2) Next, we lock PD_PORTAL.TOPIC_COMP_DETAIL for read.
3) We do an all-AMPs STAT FUNCTION step from
PD_PORTAL.TOPIC_COMP_DETAIL by way of an all-rows scan with no
residual conditions into Spool 5, which is redistributed by hash
code to all AMPs. The result rows are put into Spool 1
(group_amps), which is built locally on the AMPs. This step is
used to retrieve the TOP 10 rows. One AMP is randomly selected to
retrieve 10 rows.

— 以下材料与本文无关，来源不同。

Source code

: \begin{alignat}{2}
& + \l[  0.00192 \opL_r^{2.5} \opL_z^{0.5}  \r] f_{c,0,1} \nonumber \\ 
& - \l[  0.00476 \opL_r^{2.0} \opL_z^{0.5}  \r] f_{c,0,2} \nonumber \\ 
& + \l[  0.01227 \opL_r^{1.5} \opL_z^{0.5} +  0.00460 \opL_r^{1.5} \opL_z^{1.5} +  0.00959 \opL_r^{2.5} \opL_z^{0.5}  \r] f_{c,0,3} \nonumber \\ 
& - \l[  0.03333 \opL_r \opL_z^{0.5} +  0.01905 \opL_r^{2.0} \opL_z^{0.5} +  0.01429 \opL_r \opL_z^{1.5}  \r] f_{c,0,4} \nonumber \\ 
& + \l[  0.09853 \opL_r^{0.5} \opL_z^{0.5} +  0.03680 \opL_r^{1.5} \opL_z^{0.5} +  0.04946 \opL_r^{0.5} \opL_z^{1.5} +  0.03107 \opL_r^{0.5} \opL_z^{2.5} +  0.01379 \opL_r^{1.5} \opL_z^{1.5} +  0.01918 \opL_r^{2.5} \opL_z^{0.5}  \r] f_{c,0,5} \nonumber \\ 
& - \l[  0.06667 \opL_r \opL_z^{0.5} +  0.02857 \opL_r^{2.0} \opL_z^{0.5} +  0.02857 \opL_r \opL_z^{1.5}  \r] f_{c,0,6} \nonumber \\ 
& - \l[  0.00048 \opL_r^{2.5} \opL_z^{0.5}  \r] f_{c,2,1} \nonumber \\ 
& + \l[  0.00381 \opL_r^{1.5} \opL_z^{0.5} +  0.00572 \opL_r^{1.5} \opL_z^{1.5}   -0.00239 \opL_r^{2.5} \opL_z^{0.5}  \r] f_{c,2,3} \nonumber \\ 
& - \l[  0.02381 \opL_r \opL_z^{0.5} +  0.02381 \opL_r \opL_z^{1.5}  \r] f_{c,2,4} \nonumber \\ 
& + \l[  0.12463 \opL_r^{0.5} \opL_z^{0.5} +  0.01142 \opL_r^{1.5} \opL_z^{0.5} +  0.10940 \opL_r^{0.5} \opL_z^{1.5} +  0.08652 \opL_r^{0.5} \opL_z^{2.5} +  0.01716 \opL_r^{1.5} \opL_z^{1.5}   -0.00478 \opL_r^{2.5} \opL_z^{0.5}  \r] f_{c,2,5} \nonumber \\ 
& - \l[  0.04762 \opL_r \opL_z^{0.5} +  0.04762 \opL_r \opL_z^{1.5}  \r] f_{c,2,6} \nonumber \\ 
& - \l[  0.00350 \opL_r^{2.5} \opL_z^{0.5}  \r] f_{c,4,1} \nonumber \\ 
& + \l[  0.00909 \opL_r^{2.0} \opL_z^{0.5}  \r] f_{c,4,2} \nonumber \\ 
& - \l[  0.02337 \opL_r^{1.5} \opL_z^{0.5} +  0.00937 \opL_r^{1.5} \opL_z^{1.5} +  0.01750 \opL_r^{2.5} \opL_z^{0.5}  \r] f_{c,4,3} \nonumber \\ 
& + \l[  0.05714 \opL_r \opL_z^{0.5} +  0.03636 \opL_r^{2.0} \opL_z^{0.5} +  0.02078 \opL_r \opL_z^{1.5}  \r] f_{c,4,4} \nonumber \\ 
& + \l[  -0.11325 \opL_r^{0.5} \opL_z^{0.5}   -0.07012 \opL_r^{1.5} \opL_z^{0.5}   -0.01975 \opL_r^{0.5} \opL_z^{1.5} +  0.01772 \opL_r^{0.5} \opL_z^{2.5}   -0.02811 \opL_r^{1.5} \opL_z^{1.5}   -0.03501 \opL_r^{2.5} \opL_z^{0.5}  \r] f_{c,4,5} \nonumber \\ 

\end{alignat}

If this step retrieves less than 10 rows, then
execute step 4. The size is estimated with low confidence to be
10 rows (27,460 bytes).
4) We do an all-AMPs STAT FUNCTION step from
PD_PORTAL.TOPIC_COMP_DETAIL by way of an all-rows scan with no
residual conditions into Spool 5 (Last Use), which is
redistributed by hash code to all AMPs. The result rows are put
into Spool 1 (group_amps), which is built locally on the AMPs.
This step is used to retrieve the TOP 10 rows. The size is
estimated with low confidence to be 10 rows (27,460 bytes).
5) Finally, we send out an END TRANSACTION step to all AMPs involved
in processing the request.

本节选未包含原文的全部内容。